■ **PROBLEM STATEMENT**: For each line below with the word "operar", write out a copy.

___ RECORDS FOR THE EXERCISE

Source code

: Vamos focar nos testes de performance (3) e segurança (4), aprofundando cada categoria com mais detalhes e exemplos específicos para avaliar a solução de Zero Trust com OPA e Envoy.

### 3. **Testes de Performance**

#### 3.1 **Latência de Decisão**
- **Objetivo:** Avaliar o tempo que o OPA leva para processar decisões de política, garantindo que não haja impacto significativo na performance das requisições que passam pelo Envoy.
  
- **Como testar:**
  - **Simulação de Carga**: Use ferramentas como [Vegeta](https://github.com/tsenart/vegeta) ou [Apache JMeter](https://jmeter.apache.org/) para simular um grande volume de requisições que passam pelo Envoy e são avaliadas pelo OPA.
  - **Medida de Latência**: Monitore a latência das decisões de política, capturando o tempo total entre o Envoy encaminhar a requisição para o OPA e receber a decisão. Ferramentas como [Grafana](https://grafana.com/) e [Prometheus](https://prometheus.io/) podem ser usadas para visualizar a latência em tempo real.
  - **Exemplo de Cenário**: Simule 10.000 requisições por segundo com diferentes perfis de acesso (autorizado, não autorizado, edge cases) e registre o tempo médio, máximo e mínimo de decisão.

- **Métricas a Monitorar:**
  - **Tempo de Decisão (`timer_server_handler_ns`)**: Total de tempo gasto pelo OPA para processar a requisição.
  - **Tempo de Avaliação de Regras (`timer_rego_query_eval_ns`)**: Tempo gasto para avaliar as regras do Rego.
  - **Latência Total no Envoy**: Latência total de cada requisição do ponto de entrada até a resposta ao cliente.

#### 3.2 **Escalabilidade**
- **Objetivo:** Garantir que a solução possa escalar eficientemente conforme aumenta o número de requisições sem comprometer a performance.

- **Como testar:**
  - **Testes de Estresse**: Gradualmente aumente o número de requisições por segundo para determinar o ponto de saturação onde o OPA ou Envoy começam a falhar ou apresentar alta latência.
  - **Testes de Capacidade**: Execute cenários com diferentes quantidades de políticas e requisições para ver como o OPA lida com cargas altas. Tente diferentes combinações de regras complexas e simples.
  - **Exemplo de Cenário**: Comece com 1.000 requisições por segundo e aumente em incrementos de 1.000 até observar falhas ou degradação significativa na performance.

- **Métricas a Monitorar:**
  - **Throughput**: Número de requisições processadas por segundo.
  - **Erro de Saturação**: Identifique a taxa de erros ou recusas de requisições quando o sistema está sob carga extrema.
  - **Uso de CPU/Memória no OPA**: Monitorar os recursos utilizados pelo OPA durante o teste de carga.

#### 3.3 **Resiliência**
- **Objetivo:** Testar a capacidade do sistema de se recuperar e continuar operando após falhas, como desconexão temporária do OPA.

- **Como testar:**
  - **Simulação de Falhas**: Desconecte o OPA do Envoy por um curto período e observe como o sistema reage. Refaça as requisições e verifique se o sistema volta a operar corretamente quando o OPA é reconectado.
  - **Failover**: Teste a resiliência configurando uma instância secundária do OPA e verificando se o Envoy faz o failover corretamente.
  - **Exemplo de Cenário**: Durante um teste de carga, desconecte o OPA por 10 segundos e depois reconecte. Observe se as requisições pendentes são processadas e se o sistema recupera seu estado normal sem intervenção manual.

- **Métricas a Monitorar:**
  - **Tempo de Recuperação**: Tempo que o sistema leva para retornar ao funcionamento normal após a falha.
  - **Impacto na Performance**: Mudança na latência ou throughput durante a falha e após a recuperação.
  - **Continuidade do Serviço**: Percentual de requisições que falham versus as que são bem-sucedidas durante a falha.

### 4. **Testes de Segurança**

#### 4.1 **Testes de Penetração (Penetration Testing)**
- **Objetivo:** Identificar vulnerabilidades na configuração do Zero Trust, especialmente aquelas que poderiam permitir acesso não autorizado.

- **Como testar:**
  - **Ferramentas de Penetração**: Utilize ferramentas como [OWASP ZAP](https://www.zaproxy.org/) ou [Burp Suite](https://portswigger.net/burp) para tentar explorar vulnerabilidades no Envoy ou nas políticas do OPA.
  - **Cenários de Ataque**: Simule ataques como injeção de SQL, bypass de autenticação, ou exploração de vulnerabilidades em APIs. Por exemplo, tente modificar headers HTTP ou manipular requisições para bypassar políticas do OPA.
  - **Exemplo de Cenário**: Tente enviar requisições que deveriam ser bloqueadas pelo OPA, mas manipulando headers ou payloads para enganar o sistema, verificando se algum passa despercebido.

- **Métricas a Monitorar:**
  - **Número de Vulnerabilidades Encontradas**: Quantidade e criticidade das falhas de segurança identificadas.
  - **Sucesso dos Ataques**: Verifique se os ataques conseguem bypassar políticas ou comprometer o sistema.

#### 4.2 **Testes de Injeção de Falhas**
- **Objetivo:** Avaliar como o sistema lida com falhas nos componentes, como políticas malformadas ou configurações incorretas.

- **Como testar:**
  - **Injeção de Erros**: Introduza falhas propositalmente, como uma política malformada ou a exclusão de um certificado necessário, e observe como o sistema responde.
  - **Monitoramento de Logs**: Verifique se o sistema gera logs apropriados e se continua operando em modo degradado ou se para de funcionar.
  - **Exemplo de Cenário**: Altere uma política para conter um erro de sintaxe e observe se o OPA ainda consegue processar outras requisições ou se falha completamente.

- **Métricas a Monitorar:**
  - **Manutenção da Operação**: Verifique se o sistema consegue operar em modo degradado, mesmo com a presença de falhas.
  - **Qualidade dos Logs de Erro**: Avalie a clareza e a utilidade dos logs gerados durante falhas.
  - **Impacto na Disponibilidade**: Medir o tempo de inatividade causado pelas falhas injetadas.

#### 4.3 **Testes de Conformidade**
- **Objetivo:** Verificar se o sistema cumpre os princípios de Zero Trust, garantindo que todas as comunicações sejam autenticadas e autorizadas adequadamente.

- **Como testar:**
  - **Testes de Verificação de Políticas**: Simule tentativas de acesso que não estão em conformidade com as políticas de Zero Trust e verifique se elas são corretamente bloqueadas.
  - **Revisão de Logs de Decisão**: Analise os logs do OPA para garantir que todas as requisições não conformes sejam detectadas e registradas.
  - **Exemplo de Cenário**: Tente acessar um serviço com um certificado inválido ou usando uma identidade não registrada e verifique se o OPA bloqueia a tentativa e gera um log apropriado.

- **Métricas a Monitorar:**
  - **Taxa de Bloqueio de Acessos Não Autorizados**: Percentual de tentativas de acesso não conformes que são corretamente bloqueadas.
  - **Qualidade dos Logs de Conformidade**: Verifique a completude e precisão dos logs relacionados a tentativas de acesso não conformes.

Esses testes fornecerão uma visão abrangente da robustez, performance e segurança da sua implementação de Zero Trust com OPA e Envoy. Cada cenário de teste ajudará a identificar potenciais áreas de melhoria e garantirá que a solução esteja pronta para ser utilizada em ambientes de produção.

______

■ **TASK ANSWER**:
  - **Simulação de Falhas**: Desconecte o OPA do Envoy por um curto período e observe como o sistema reage. Refaça as requisições e verifique se o sistema volta a operar corretamente quando o OPA é reconectado.
  - **Manutenção da Operação**: Verifique se o sistema consegue operar em modo degradado, mesmo com a presença de falhas.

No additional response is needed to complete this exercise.